▸ Material for this task:
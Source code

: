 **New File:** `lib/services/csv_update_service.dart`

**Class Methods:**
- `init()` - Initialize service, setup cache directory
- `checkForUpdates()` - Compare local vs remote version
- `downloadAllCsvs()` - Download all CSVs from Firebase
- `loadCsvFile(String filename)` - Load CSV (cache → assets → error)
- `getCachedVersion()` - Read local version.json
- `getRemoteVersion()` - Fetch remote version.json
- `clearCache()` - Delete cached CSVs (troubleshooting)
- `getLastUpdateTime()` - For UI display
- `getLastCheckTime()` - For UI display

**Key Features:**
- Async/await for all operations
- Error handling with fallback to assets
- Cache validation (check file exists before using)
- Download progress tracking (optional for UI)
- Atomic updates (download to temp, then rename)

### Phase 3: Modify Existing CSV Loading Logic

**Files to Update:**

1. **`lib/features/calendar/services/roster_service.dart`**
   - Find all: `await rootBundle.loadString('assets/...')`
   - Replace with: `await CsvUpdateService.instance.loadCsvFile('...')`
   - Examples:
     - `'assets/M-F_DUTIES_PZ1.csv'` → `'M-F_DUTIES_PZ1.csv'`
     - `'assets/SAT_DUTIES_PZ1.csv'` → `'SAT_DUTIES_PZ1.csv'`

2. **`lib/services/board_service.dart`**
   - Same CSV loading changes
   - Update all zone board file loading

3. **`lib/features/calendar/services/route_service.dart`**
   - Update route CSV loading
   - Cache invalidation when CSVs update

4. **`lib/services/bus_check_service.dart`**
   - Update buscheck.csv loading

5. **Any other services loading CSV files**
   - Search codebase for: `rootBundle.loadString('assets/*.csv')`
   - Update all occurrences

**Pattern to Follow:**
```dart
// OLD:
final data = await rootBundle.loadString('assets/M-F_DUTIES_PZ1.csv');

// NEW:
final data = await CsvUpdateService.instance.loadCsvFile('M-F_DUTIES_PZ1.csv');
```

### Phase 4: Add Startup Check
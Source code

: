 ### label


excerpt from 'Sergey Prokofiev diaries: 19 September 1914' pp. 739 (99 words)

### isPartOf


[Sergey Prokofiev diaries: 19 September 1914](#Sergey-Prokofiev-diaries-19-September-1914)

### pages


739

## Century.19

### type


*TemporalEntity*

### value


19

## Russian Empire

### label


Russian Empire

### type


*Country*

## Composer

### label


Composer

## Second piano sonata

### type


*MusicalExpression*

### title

▸ Exercise requirements: Retype all of the listing exactly, leaving out no line.

▸ Solved exercise:
Source code

: **New File:** `lib/services/csv_update_service.dart`

**Class Methods:**
- `init()` - Initialize service, setup cache directory
- `checkForUpdates()` - Compare local vs remote version
- `downloadAllCsvs()` - Download all CSVs from Firebase
- `loadCsvFile(String filename)` - Load CSV (cache → assets → error)
- `getCachedVersion()` - Read local version.json
- `getRemoteVersion()` - Fetch remote version.json
- `clearCache()` - Delete cached CSVs (troubleshooting)
- `getLastUpdateTime()` - For UI display
- `getLastCheckTime()` - For UI display

**Key Features:**
- Async/await for all operations
- Error handling with fallback to assets
- Cache validation (check file exists before using)
- Download progress tracking (optional for UI)
- Atomic updates (download to temp, then rename)

### Phase 3: Modify Existing CSV Loading Logic

**Files to Update:**

1. **`lib/features/calendar/services/roster_service.dart`**
   - Find all: `await rootBundle.loadString('assets/...')`
   - Replace with: `await CsvUpdateService.instance.loadCsvFile('...')`
   - Examples:
     - `'assets/M-F_DUTIES_PZ1.csv'` → `'M-F_DUTIES_PZ1.csv'`
     - `'assets/SAT_DUTIES_PZ1.csv'` → `'SAT_DUTIES_PZ1.csv'`

2. **`lib/services/board_service.dart`**
   - Same CSV loading changes
   - Update all zone board file loading

3. **`lib/features/calendar/services/route_service.dart`**
   - Update route CSV loading
   - Cache invalidation when CSVs update

4. **`lib/services/bus_check_service.dart`**
   - Update buscheck.csv loading

5. **Any other services loading CSV files**
   - Search codebase for: `rootBundle.loadString('assets/*.csv')`
   - Update all occurrences

**Pattern to Follow:**
```dart
// OLD:
final data = await rootBundle.loadString('assets/M-F_DUTIES_PZ1.csv');

// NEW:
final data = await CsvUpdateService.instance.loadCsvFile('M-F_DUTIES_PZ1.csv');
```

### Phase 4: Add Startup Check
Source code

: ### label


excerpt from 'Sergey Prokofiev diaries: 19 September 1914' pp. 739 (99 words)

### isPartOf


[Sergey Prokofiev diaries: 19 September 1914](#Sergey-Prokofiev-diaries-19-September-1914)

### pages


739

## Century.19

### type


*TemporalEntity*

### value


19

## Russian Empire

### label


Russian Empire

### type


*Country*

## Composer

### label


Composer

## Second piano sonata

### type


*MusicalExpression*

### title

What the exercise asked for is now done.